Therefore, the magnitude of the following vectors are,

$\left| {\overrightarrow {\text{a}} } \right|{\text{ = }}\sqrt {{{\left( {\text{1}} \right)}^{\text{2}}}{\text{ + }}{{\left( {\text{2}} \right)}^{\text{2}}}{\text{ + }}{{\left( {\text{3}} \right)}^{\text{2}}}} {\text{ = }}\,\sqrt {{\text{1 + 4 + 9}}} {\text{ = }}\sqrt {{\text{14}}}$

Now, for $\overrightarrow b$,

$\left| {\overrightarrow {\text{b}} } \right|{\text{ = }}\sqrt {{{\left( {\text{2}} \right)}^{\text{2}}}{\text{ + }}{{\left( {{\text{ - 1}}} \right)}^{\text{2}}}{\text{ + }}{{\left( {{\text{ - 3}}} \right)}^{\text{2}}}} \,{\text{ = }}\sqrt {{\text{4 + 1 + 9}}} {\text{ = }}\sqrt {{\text{14}}}$

Both, vectors have got an equal magnitude that is $\sqrt {14}$ units but are completely different and not equal vectors since they are going in different directions.

3. Write two different vectors having the same direction.

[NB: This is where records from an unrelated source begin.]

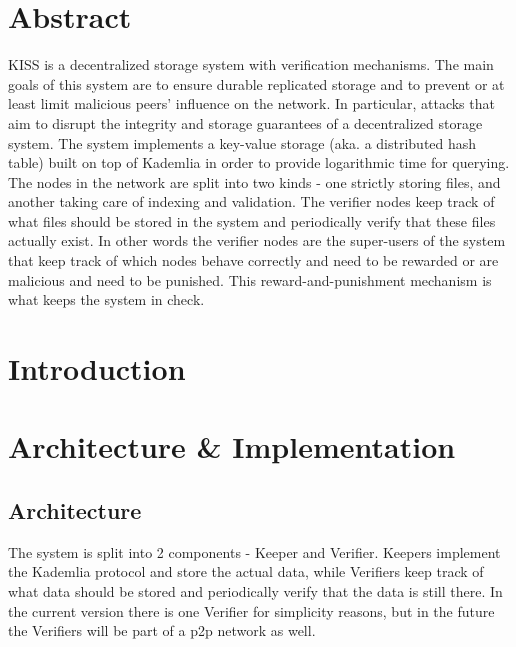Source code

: \documentclass[ twoside,openright,titlepage,numbers=noenddot,headinclude,%
                footinclude=true,cleardoublepage=empty,abstractoff, %
                BCOR=5mm,paper=a4,fontsize=11pt,%
                ngerman,american,%
                ]{scrreprt}
\begin{document}
\frenchspacing
\raggedbottom
{} %
\pagestyle{plain}

\pagestyle{scrheadings}

\chapter{Abstract}
\label{cha:abstract}

KISS is a decentralized storage system with verification mechanisms.
The main goals of this system are to ensure durable replicated storage and to prevent or at least limit malicious peers' influence on the network.
In particular, attacks that aim to disrupt the integrity and storage guarantees of a decentralized storage system.
The system implements a key-value storage (aka. a distributed hash table) built on top of Kademlia in order
to provide logarithmic time for querying.
The nodes in the network are split into two kinds - one strictly storing files, and another taking care of indexing and validation.
The verifier nodes keep track of what files should be stored in the system and periodically verify that these files actually exist.
In other words the verifier nodes are the super-users of the system that keep track of which nodes behave correctly
and need to be rewarded or are malicious and need to be punished.
This reward-and-punishment mechanism is what keeps the system in check.

\chapter{Introduction}
\label{cha:Introduction}

\chapter{Architecture \& Implementation}
\label{cha:arch-impl}

\section{Architecture}
\label{sec:architecture}

The system is split into 2 components - Keeper and Verifier.
Keepers implement the Kademlia protocol and store the actual data,
while Verifiers keep track of what data should be stored and periodically verify that the data is still there.
In the current version there is one Verifier for simplicity reasons,
but in the future the Verifiers will be part of a p2p network as well.
\end{document}
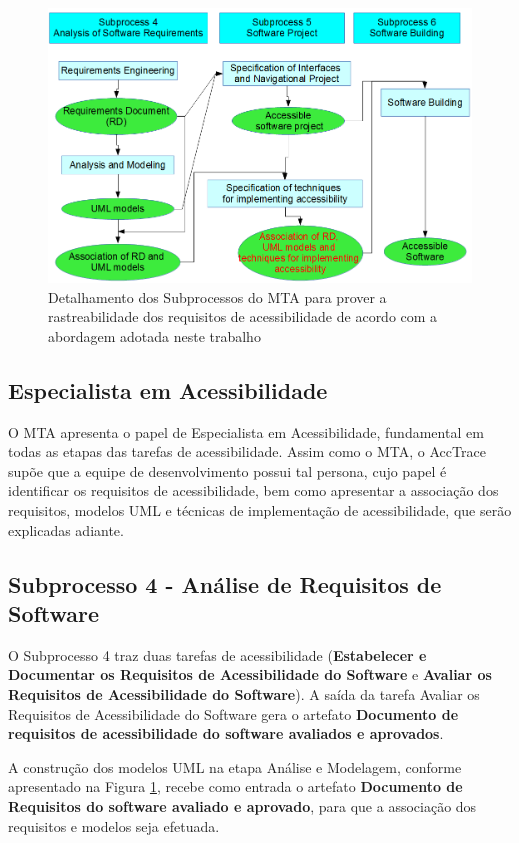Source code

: \documentclass[runningheads,a4paper]{llncs}
\begin{document}
\begin{figure}[h!]
\centering
\includegraphics[scale=0.25]{img/figuramagica.png}
\caption{Detalhamento dos Subprocessos do MTA para prover a rastreabilidade dos
requisitos de acessibilidade de acordo com a abordagem adotada neste trabalho}
\label{fig:figmagica}
\end{figure}

\subsection{Especialista em Acessibilidade}

O MTA apresenta o papel de Especialista em Acessibilidade, fundamental em todas
as etapas das tarefas de acessibilidade. Assim como o MTA, o AccTrace supõe que
a equipe de desenvolvimento possui tal persona, cujo papel é identificar os
requisitos de acessibilidade, bem como apresentar a associação dos requisitos,
modelos UML e técnicas de implementação de acessibilidade, que serão explicadas
adiante.

\subsection{Subprocesso 4 - Análise de Requisitos de Software}

O Subprocesso 4 traz duas tarefas de acessibilidade (\textbf{Estabelecer e
Documentar os Requisitos de Acessibilidade do Software} e \textbf{Avaliar os
Requisitos de Acessibilidade do Software}). A saída da tarefa {Avaliar os
Requisitos de Acessibilidade do Software} gera o artefato \textbf{Documento de
requisitos de acessibilidade do software avaliados e aprovados}.

A construção dos modelos UML na etapa Análise e Modelagem, conforme apresentado
na Figura \ref{fig:figmagica}, recebe como entrada o artefato \textbf{Documento
de Requisitos do software avaliado e aprovado}, para que a associação dos
requisitos e modelos seja efetuada.
\end{document}
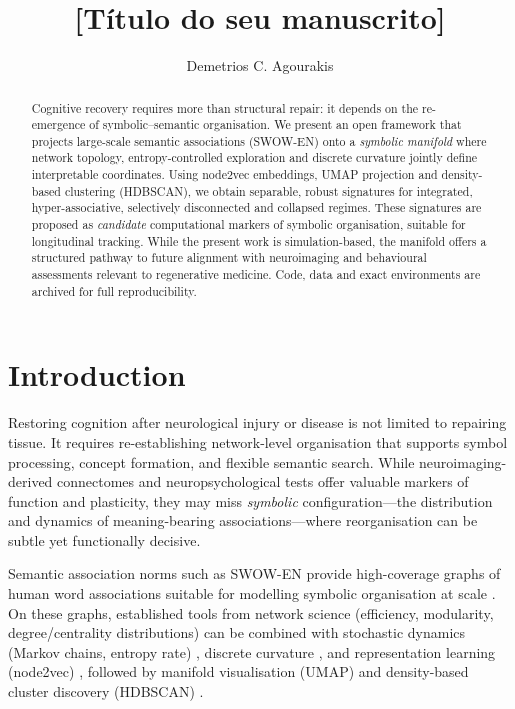 \documentclass[fleqn,10pt]{wlscirep}
\title{[Título do seu manuscrito]}
\author[1]{Demetrios C. Agourakis}
\affil[1]{[Instituição], [Cidade], [País]}
\date{} %
\begin{document}
\begin{abstract}
Cognitive recovery requires more than structural repair: it depends on the re-emergence of symbolic--semantic organisation. We present an open framework that projects large-scale semantic associations (SWOW-EN) onto a \emph{symbolic manifold} where network topology, entropy-controlled exploration and discrete curvature jointly define interpretable coordinates. Using node2vec embeddings, UMAP projection and density-based clustering (HDBSCAN), we obtain separable, robust signatures for integrated, hyper-associative, selectively disconnected and collapsed regimes. These signatures are proposed as \emph{candidate} computational markers of symbolic organisation, suitable for longitudinal tracking. While the present work is simulation-based, the manifold offers a structured pathway to future alignment with neuroimaging and behavioural assessments relevant to regenerative medicine. Code, data and exact environments are archived for full reproducibility.
\end{abstract}

\flushbottom
\maketitle
\thispagestyle{empty}

\section*{Introduction}
Restoring cognition after neurological injury or disease is not limited to repairing tissue. It requires re-establishing network-level organisation that supports symbol processing, concept formation, and flexible semantic search. While neuroimaging-derived connectomes and neuropsychological tests offer valuable markers of function and plasticity, they may miss \textit{symbolic} configuration---the distribution and dynamics of meaning-bearing associations---where reorganisation can be subtle yet functionally decisive.

Semantic association norms such as SWOW-EN provide high-coverage graphs of human word associations suitable for modelling symbolic organisation at scale \cite{DeDeyne2019}. On these graphs, established tools from network science (efficiency, modularity, degree/centrality distributions) \cite{Newman2010Networks,Watts1998Nature,Latora2001PRL} can be combined with stochastic dynamics (Markov chains, entropy rate) \cite{Shannon1948,Burda2009PNAS}, discrete curvature \cite{Ollivier2009,Forman2003}, and representation learning (node2vec) \cite{Grover2016node2vec}, followed by manifold visualisation (UMAP) \cite{McInnes2018UMAP} and density-based cluster discovery (HDBSCAN) \cite{Campello2015}. 
\end{document}
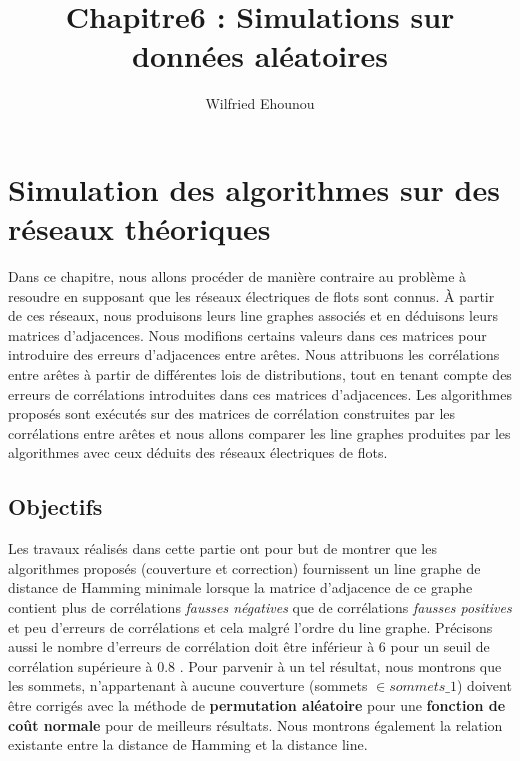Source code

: \documentclass[onecolumn, 12pt]{book}
\title{Chapitre6 : Simulations sur donn\'ees al\'eatoires}
\author{Wilfried Ehounou}
\date{\oldstylenums{\today}}
\begin{document}
\maketitle
\tableofcontents

\chapter{Simulation des algorithmes sur des r\'eseaux th\'eoriques}
Dans ce chapitre, nous allons proc\'eder de mani\`ere contraire au probl\`eme \`a resoudre en supposant que les r\'eseaux \'electriques de flots sont connus. 
\`A partir de ces r\'eseaux, nous produisons leurs line graphes associ\'es et en d\'eduisons leurs matrices d'adjacences. 
Nous modifions certains valeurs dans ces matrices pour introduire des erreurs d'adjacences entre ar\^etes. \newline
Nous attribuons les corr\'elations entre ar\^etes \`a partir de diff\'erentes lois de distributions, tout en tenant compte des erreurs de corr\'elations introduites dans ces matrices d'adjacences. \newline
Les algorithmes propos\'es sont ex\'ecut\'es sur des matrices de corr\'elation construites par les corr\'elations entre ar\^etes et nous allons comparer les line graphes produites par les algorithmes avec ceux d\'eduits des r\'eseaux \'electriques de flots. 


\section{Objectifs}
Les travaux r\'ealis\'es dans cette partie ont pour but de montrer que les algorithmes propos\'es (couverture et correction) fournissent un line graphe de distance de Hamming minimale lorsque la matrice d'adjacence de ce graphe contient plus de corr\'elations {\em fausses n\'egatives} que de corr\'elations {\em fausses positives} et peu d'erreurs de corr\'elations et cela malgr\'e l'ordre du line graphe. Pr\'ecisons aussi le nombre d'erreurs de corr\'elation  doit \^etre inf\'erieur \`a $6$ pour un seuil de corr\'elation sup\'erieure \`a $0.8$ . \newline
Pour parvenir \`a un tel r\'esultat, nous montrons que les sommets, n'appartenant \`a aucune couverture (sommets $\in sommets\_1$) doivent \^etre corrig\'es avec la m\'ethode de {\bf permutation al\'eatoire} pour une {\bf fonction de co\^ut normale} pour de meilleurs r\'esultats.
Nous montrons \'egalement la relation existante entre la distance de Hamming et la distance line.
\end{document}
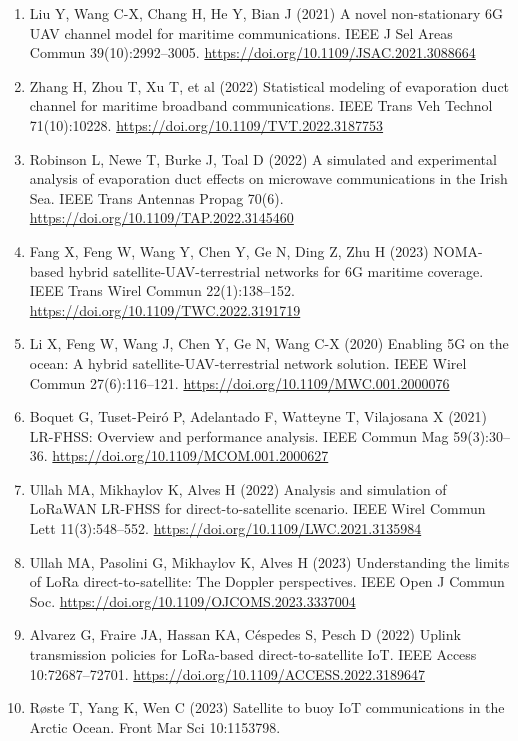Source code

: \documentclass[
  11pt,
]{article}
\begin{document}
\begin{enumerate}
  Commun 70(3):2102. \url{https://doi.org/10.1109/TCOMM.2021.3134275}
\item
  Liu Y, Wang C-X, Chang H, He Y, Bian J (2021) A novel non-stationary
  6G UAV channel model for maritime communications. IEEE J Sel Areas
  Commun 39(10):2992--3005.
  \url{https://doi.org/10.1109/JSAC.2021.3088664}
\item
  Zhang H, Zhou T, Xu T, et al (2022) Statistical modeling of
  evaporation duct channel for maritime broadband communications. IEEE
  Trans Veh Technol 71(10):10228.
  \url{https://doi.org/10.1109/TVT.2022.3187753}
\item
  Robinson L, Newe T, Burke J, Toal D (2022) A simulated and
  experimental analysis of evaporation duct effects on microwave
  communications in the Irish Sea. IEEE Trans Antennas Propag 70(6).
  \url{https://doi.org/10.1109/TAP.2022.3145460}
\item
  Fang X, Feng W, Wang Y, Chen Y, Ge N, Ding Z, Zhu H (2023) NOMA-based
  hybrid satellite-UAV-terrestrial networks for 6G maritime coverage.
  IEEE Trans Wirel Commun 22(1):138--152.
  \url{https://doi.org/10.1109/TWC.2022.3191719}
\item
  Li X, Feng W, Wang J, Chen Y, Ge N, Wang C-X (2020) Enabling 5G on the
  ocean: A hybrid satellite-UAV-terrestrial network solution. IEEE Wirel
  Commun 27(6):116--121. \url{https://doi.org/10.1109/MWC.001.2000076}
\item
  Boquet G, Tuset-Peiró P, Adelantado F, Watteyne T, Vilajosana X (2021)
  LR-FHSS: Overview and performance analysis. IEEE Commun Mag
  59(3):30--36. \url{https://doi.org/10.1109/MCOM.001.2000627}
\item
  Ullah MA, Mikhaylov K, Alves H (2022) Analysis and simulation of
  LoRaWAN LR-FHSS for direct-to-satellite scenario. IEEE Wirel Commun
  Lett 11(3):548--552. \url{https://doi.org/10.1109/LWC.2021.3135984}
\item
  Ullah MA, Pasolini G, Mikhaylov K, Alves H (2023) Understanding the
  limits of LoRa direct-to-satellite: The Doppler perspectives. IEEE
  Open J Commun Soc. \url{https://doi.org/10.1109/OJCOMS.2023.3337004}
\item
  Alvarez G, Fraire JA, Hassan KA, Céspedes S, Pesch D (2022) Uplink
  transmission policies for LoRa-based direct-to-satellite IoT. IEEE
  Access 10:72687--72701.
  \url{https://doi.org/10.1109/ACCESS.2022.3189647}
\item
  Røste T, Yang K, Wen C (2023) Satellite to buoy IoT communications in
  the Arctic Ocean. Front Mar Sci 10:1153798.

\end{enumerate}
\end{document}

Ans: Let us assume the two vectors as,

$\overrightarrow p {\text{ = }}\widehat {\text{i}}\,{\text{ + }}\widehat {\text{j}}\,{\text{ + }}\widehat {\text{k}}\,$and $\overrightarrow q = 2\widehat i\, + 2\widehat j\, + 2\widehat k\,$

The direction cosines of the two vectors can be calculated as,

In case of $\overrightarrow {\text{p}}$,

$l = \frac{1}{{\sqrt {{{\left( 1 \right)}^2} + {{\left( 1 \right)}^2} + {{\left( 1 \right)}^2}} }} = \frac{1}{{\sqrt 3 }}$

$m = \frac{1}{{\sqrt {{{\left( 1 \right)}^2} + {{\left( 1 \right)}^2} + {{\left( 1 \right)}^2}} }} = \frac{1}{{\sqrt 3 }}$

$n = \frac{1}{{\sqrt {{{\left( 1 \right)}^2} + {{\left( 1 \right)}^2} + {{\left( 1 \right)}^2}} }} = \frac{1}{{\sqrt 3 }}$

Now, for $\overrightarrow {\text{q}}$,

$l = \frac{2}{{\sqrt {{{\left( 2 \right)}^2} + {{\left( 2 \right)}^2} + {{\left( 2 \right)}^2}} }} = \frac{2}{{2\sqrt 3 }} = \frac{1}{{\sqrt 3 }}$

$m = \frac{2}{{\sqrt {{{\left( 2 \right)}^2} + {{\left( 2 \right)}^2} + {{\left( 2 \right)}^2}} }} = \frac{2}{{2\sqrt 3 }} = \frac{1}{{\sqrt 3 }}$

$n = \frac{2}{{\sqrt {{{\left( 2 \right)}^2} + {{\left( 2 \right)}^2} + {{\left( 2 \right)}^2}} }} = \frac{2}{{2\sqrt 3 }} = \frac{1}{{\sqrt 3 }}$

It can be clearly observed that the direction cosines obtained in case of both the vectors that is, $\overrightarrow p$ and $\overrightarrow {\text{q}}$ are same and therefore they have got the same direction but different vectors.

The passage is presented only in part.